The Consequences of Deferred Maintenance

When it comes to property, it pays to keep up with fixes

Deferred maintenance is the exercise of postponing repairs and regular maintenance on real property or personal property in order to save costs. More often than not, failing to perform necessary, preventative services or repairs will result in asset deterioration and will ultimately have a big impact on the value of a home and its ability to sell.

click to enlarge The Consequences of Deferred Maintenance

Some of the most common forms of deferred maintenance I see are exterior paint and siding issues, improper service records for furnaces and A/C units, roofing issues and lack of maintenance on wood decking and failed caulking. As an example, experts recommend furnaces be serviced annually to maintain efficiency. I've spoken with several HVAC companies over the years and all agree that without regular maintenance, homeowners cut the furnace life in half. Another example is one that I dealt with on behalf of a buyer. The roof was a year over its shelf life and also had significant damage not addressed from the major snowstorms of 2017, causing the roof to be in even worse disrepair. This, coupled with myriad other deferred maintenance issues that arose during the home inspection, ended up costing the seller $25,000 off the list price.

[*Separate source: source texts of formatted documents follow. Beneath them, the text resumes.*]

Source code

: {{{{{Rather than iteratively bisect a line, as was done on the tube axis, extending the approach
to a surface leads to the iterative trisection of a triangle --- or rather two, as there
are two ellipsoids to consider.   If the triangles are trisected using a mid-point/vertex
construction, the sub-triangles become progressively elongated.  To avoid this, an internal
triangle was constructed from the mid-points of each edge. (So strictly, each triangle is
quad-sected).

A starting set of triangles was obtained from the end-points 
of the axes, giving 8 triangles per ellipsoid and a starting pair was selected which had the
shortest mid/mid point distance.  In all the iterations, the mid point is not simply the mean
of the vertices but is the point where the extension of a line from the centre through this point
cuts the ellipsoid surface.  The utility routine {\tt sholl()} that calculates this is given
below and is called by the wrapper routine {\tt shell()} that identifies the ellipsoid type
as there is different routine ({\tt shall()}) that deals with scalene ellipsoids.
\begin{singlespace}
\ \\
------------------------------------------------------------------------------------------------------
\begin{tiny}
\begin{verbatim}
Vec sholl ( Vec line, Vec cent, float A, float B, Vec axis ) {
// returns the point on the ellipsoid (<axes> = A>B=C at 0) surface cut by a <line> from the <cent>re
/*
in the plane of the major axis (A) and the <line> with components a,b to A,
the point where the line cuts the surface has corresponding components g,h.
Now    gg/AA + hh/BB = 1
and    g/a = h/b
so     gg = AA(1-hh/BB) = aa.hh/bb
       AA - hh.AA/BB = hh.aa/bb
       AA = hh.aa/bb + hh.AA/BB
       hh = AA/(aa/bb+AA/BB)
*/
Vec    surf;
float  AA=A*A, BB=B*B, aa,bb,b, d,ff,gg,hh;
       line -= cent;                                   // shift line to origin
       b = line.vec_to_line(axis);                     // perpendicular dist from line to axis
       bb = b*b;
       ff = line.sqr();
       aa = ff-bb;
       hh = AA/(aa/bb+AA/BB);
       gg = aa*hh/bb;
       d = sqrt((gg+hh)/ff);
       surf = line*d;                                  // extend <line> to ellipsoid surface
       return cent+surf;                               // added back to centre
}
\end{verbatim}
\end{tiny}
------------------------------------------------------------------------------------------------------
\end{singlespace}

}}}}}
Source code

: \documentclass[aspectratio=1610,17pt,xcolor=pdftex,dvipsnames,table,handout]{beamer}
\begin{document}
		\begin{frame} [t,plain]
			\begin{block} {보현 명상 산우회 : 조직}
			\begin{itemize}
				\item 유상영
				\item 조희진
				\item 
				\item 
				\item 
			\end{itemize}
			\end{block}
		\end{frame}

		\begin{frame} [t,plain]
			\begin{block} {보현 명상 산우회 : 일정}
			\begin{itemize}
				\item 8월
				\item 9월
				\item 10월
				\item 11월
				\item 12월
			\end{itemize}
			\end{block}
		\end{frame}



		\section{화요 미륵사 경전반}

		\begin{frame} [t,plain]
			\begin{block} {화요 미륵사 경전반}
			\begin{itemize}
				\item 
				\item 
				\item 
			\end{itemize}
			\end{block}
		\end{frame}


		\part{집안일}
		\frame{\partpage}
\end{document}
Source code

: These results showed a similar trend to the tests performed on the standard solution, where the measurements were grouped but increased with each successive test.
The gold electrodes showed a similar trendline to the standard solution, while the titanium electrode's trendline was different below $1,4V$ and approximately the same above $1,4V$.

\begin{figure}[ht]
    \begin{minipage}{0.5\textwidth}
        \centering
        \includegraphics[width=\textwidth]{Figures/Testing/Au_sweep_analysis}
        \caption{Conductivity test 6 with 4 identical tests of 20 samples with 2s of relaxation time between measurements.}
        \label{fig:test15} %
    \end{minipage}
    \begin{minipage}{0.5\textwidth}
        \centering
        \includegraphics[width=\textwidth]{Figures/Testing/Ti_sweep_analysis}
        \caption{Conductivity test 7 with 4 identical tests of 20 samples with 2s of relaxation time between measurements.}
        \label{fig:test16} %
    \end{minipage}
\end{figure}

For buyers, depending on the type of financing they're using, deferred maintenance may disqualify a home from being eligible to buy. A simple example of this would be exposed wood and peeling paint on the exterior of a home. Loan programs such as FHA, VA and USDA will not finance a property that has significant areas of peeling paint and exposed wood.

As a buyer, deferred maintenance can also burden your budget. Not only do buyers have to think about a down payment and closing costs, but also about the additional cash or credit necessary to make repairs—something to consider when searching for homes.

Sellers are required by Oregon law to disclose all known material facts regarding the property. This includes recent repairs, water damage and non-functioning systems. In addition to a home inspection, these disclosures provide the buyer with a history of the property and any potential structural/mechanical issues. When a buyer sees several items in disrepair or a history of repair issues, it can have a negative impact on the perceived value of the home. Also, obvious deferred maintenance items have an emotional impact on a potential buyer during a showing of a property. Buyers may feel as though the cost to make the repairs is more than you had estimated as a seller; thus, creating a large gap between the buyer's perceived market value and the seller's.

I recommend making the appropriate repairs prior to listing a home for sale. This proactively addresses the potential issues that may arise in the negotiation process and may save thousands in the sale of a home.